Here are some records. Print all of them exactly.

-- PROVIDED MATERIAL follows --

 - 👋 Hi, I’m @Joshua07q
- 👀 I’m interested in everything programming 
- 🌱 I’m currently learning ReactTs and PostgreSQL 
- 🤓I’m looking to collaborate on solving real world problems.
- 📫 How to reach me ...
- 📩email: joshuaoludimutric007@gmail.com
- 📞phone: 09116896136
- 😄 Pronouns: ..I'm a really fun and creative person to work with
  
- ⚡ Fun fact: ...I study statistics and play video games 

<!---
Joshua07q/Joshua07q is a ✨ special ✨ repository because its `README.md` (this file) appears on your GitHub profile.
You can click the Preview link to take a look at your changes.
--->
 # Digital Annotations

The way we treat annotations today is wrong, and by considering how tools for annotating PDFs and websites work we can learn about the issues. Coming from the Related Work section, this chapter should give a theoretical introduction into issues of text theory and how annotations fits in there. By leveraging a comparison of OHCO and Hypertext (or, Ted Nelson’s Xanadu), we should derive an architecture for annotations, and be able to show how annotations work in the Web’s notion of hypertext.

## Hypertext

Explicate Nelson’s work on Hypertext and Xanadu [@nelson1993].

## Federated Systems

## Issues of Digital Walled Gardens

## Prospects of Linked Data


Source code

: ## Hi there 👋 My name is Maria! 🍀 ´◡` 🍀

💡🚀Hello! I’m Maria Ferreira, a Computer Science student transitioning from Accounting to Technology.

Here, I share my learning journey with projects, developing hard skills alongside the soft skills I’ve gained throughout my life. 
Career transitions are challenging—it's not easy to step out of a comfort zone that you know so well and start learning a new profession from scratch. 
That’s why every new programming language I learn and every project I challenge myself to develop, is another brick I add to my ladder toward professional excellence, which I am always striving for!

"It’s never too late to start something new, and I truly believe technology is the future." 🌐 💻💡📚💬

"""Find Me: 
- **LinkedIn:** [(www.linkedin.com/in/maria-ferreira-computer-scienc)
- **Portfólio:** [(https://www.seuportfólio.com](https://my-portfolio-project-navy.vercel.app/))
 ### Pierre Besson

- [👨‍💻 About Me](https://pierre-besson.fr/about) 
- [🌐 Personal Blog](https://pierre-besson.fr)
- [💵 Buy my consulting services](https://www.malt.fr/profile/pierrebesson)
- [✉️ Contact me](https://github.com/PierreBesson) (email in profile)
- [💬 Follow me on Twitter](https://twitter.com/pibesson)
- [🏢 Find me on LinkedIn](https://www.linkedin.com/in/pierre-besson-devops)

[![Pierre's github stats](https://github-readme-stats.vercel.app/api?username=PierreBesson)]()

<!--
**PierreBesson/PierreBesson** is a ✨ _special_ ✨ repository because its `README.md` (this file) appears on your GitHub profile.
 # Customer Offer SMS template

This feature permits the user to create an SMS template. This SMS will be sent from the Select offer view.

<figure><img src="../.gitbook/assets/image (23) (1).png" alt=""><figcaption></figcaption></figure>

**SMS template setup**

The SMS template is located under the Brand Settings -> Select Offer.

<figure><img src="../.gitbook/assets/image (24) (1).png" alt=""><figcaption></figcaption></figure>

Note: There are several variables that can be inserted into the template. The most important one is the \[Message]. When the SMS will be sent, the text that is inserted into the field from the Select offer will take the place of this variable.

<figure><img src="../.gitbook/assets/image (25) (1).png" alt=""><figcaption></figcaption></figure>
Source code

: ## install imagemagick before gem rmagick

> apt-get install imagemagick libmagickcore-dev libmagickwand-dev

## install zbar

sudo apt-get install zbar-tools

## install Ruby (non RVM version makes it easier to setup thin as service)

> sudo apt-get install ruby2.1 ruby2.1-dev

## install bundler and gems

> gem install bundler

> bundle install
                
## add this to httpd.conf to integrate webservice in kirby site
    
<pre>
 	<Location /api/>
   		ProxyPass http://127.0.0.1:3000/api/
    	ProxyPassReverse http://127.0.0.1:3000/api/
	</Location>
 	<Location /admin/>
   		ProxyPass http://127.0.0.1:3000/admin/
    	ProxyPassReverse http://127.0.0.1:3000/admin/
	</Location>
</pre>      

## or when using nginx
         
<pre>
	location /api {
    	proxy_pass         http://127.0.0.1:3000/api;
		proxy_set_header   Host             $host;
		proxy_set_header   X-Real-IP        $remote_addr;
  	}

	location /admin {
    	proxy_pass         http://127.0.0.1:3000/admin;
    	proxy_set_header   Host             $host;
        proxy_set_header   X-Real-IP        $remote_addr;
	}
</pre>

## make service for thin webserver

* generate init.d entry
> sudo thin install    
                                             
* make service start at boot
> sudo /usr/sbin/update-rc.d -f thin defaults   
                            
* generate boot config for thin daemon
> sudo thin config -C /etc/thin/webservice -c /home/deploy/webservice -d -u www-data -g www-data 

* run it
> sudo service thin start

-- PROVIDED MATERIAL concluded --

▶ TASK ANSWER
 - 👋 Hi, I’m @Joshua07q
- 👀 I’m interested in everything programming 
- 🌱 I’m currently learning ReactTs and PostgreSQL 
- 🤓I’m looking to collaborate on solving real world problems.
- 📫 How to reach me ...
- 📩email: joshuaoludimutric007@gmail.com
- 📞phone: 09116896136
- 😄 Pronouns: ..I'm a really fun and creative person to work with
  
- ⚡ Fun fact: ...I study statistics and play video games 

<!---
Joshua07q/Joshua07q is a ✨ special ✨ repository because its `README.md` (this file) appears on your GitHub profile.
You can click the Preview link to take a look at your changes.
--->
 # Digital Annotations

The way we treat annotations today is wrong, and by considering how tools for annotating PDFs and websites work we can learn about the issues. Coming from the Related Work section, this chapter should give a theoretical introduction into issues of text theory and how annotations fits in there. By leveraging a comparison of OHCO and Hypertext (or, Ted Nelson’s Xanadu), we should derive an architecture for annotations, and be able to show how annotations work in the Web’s notion of hypertext.

## Hypertext

Explicate Nelson’s work on Hypertext and Xanadu [@nelson1993].

## Federated Systems

## Issues of Digital Walled Gardens

## Prospects of Linked Data


Source code

: ## Hi there 👋 My name is Maria! 🍀 ´◡` 🍀

💡🚀Hello! I’m Maria Ferreira, a Computer Science student transitioning from Accounting to Technology.

Here, I share my learning journey with projects, developing hard skills alongside the soft skills I’ve gained throughout my life. 
Career transitions are challenging—it's not easy to step out of a comfort zone that you know so well and start learning a new profession from scratch. 
That’s why every new programming language I learn and every project I challenge myself to develop, is another brick I add to my ladder toward professional excellence, which I am always striving for!

"It’s never too late to start something new, and I truly believe technology is the future." 🌐 💻💡📚💬

"""Find Me: 
- **LinkedIn:** [(www.linkedin.com/in/maria-ferreira-computer-scienc)
- **Portfólio:** [(https://www.seuportfólio.com](https://my-portfolio-project-navy.vercel.app/))
 ### Pierre Besson

- [👨‍💻 About Me](https://pierre-besson.fr/about) 
- [🌐 Personal Blog](https://pierre-besson.fr)
- [💵 Buy my consulting services](https://www.malt.fr/profile/pierrebesson)
- [✉️ Contact me](https://github.com/PierreBesson) (email in profile)
- [💬 Follow me on Twitter](https://twitter.com/pibesson)
- [🏢 Find me on LinkedIn](https://www.linkedin.com/in/pierre-besson-devops)

[![Pierre's github stats](https://github-readme-stats.vercel.app/api?username=PierreBesson)]()

<!--
**PierreBesson/PierreBesson** is a ✨ _special_ ✨ repository because its `README.md` (this file) appears on your GitHub profile.
 # Customer Offer SMS template

This feature permits the user to create an SMS template. This SMS will be sent from the Select offer view.

<figure><img src="../.gitbook/assets/image (23) (1).png" alt=""><figcaption></figcaption></figure>

**SMS template setup**

The SMS template is located under the Brand Settings -> Select Offer.

<figure><img src="../.gitbook/assets/image (24) (1).png" alt=""><figcaption></figcaption></figure>

Note: There are several variables that can be inserted into the template. The most important one is the \[Message]. When the SMS will be sent, the text that is inserted into the field from the Select offer will take the place of this variable.

<figure><img src="../.gitbook/assets/image (25) (1).png" alt=""><figcaption></figcaption></figure>
Source code

: ## install imagemagick before gem rmagick

> apt-get install imagemagick libmagickcore-dev libmagickwand-dev

## install zbar

sudo apt-get install zbar-tools

## install Ruby (non RVM version makes it easier to setup thin as service)

> sudo apt-get install ruby2.1 ruby2.1-dev

## install bundler and gems

> gem install bundler

> bundle install
                
## add this to httpd.conf to integrate webservice in kirby site
    
<pre>
 	<Location /api/>
   		ProxyPass http://127.0.0.1:3000/api/
    	ProxyPassReverse http://127.0.0.1:3000/api/
	</Location>
 	<Location /admin/>
   		ProxyPass http://127.0.0.1:3000/admin/
    	ProxyPassReverse http://127.0.0.1:3000/admin/
	</Location>
</pre>      

## or when using nginx
         
<pre>
	location /api {
    	proxy_pass         http://127.0.0.1:3000/api;
		proxy_set_header   Host             $host;
		proxy_set_header   X-Real-IP        $remote_addr;
  	}

	location /admin {
    	proxy_pass         http://127.0.0.1:3000/admin;
    	proxy_set_header   Host             $host;
        proxy_set_header   X-Real-IP        $remote_addr;
	}
</pre>

## make service for thin webserver

* generate init.d entry
> sudo thin install    
                                             
* make service start at boot
> sudo /usr/sbin/update-rc.d -f thin defaults   
                            
* generate boot config for thin daemon
> sudo thin config -C /etc/thin/webservice -c /home/deploy/webservice -d -u www-data -g www-data 

* run it
> sudo service thin start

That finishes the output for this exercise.